Best of 2023: Inherited Retinal Diseases
No-cost Programs Look to Widen Availability of Genetic Testing for Inherited Retinal Diseases
The article emphasizes the importance of genetic testing for individuals impacted by inherited retinal diseases (IRDs), which can lead to severe vision loss or blindness due to malfunctioning genes. Despite the potential benefits of genetic testing, the high costs involved have been a significant barrier for many. Initiatives like the Inherited Retinal Disease Program and the My Retina Tracker Genetic Testing Program aim to make genetic testing more accessible by offering it at no cost to eligible individuals in the United States and Canada. Genetic testing can provide crucial information for diagnosis, understanding risk factors for family members, and determining eligibility for clinical trials or treatments. While the article acknowledges the progress in treatment development for IRDs, it also highlights the limitations of genetic testing, including potential anxiety for family members and the possibility of inconclusive results. The need for consultation with retinal doctors or genetic counselors is emphasized, and the My Retina Tracker Registry is presented as a valuable resource for connecting patients with researchers and clinical trials.
More than half of patients with IRD who undergo genetic testing have an incorrect initial clinical diagnosis
There is a significant delay in diagnosing patients with inherited retinal diseases (IRDs) due to delays in genetic evaluation and testing.
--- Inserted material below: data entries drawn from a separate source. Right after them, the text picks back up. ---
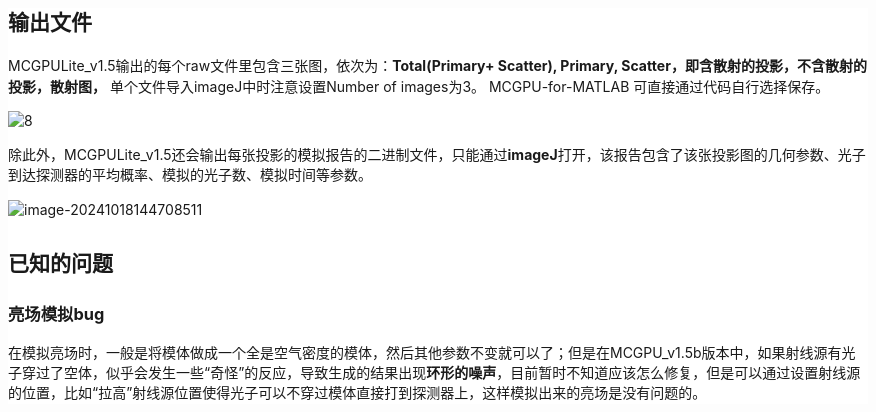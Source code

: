 ## 输出文件

MCGPULite_v1.5输出的每个raw文件里包含三张图，依次为：**Total(Primary+ Scatter), Primary, Scatter，即含散射的投影，不含散射的投影，散射图，** 单个文件导入imageJ中时注意设置Number of images为3。 MCGPU-for-MATLAB 可直接通过代码自行选择保存。

![8](./assets/8.png)

除此外，MCGPULite_v1.5还会输出每张投影的模拟报告的二进制文件，只能通过**imageJ**打开，该报告包含了该张投影图的几何参数、光子到达探测器的平均概率、模拟的光子数、模拟时间等参数。

![image-20241018144708511](./assets/9)

## 已知的问题

### 亮场模拟bug

在模拟亮场时，一般是将模体做成一个全是空气密度的模体，然后其他参数不变就可以了；但是在MCGPU_v1.5b版本中，如果射线源有光子穿过了空体，似乎会发生一些“奇怪”的反应，导致生成的结果出现**环形的噪声**，目前暂时不知道应该怎么修复，但是可以通过设置射线源的位置，比如“拉高”射线源位置使得光子可以不穿过模体直接打到探测器上，这样模拟出来的亮场是没有问题的。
The study, which focused on 131 patients with suspected IRDs, revealed that many patients are initially misdiagnosed, leading to missed opportunities for appropriate counseling, resources, referrals, and potential eligibility for clinical trials. The data also indicates that 69% of patients who underwent genetic testing received a correct diagnosis, and 51% had an incorrect initial clinical diagnosis. The average delay in reaching a correct diagnosis was 15 years, emphasizing the importance of addressing these challenges and improving the diagnostic process for patients with IRDs.
Sickle cell retinopathy study offers key insights into inherited retinal conditions
A study conducted by the Sickle Cell Clinical Research and Intervention Program underscores the critical importance of regular ophthalmic intervention for individuals with sickle cell disease (SCD). The study, which examined pediatric patients with SCD over a substantial period, found that 1 in 3 patients had retinopathy, with 9% of them requiring treatment.
Real-world study shows positive outcomes for gene therapy in patients with RPE65-IRD
In a real-world study evaluating the use of voretigene neparvovec (Luxturna) for treating retinal pigment epithelium 65-inherited retinal dystrophy (RPE65-IRD), promising outcomes were observed. The retrospective study, conducted at a single center, involved 30 eyes from 19 patients, with a median follow-up of 15 months. The treatment showcased stability in median best-corrected visual acuity (BCVA) and mean retinal thickness, with notable improvements in various visual parameters, particularly in the pediatric population.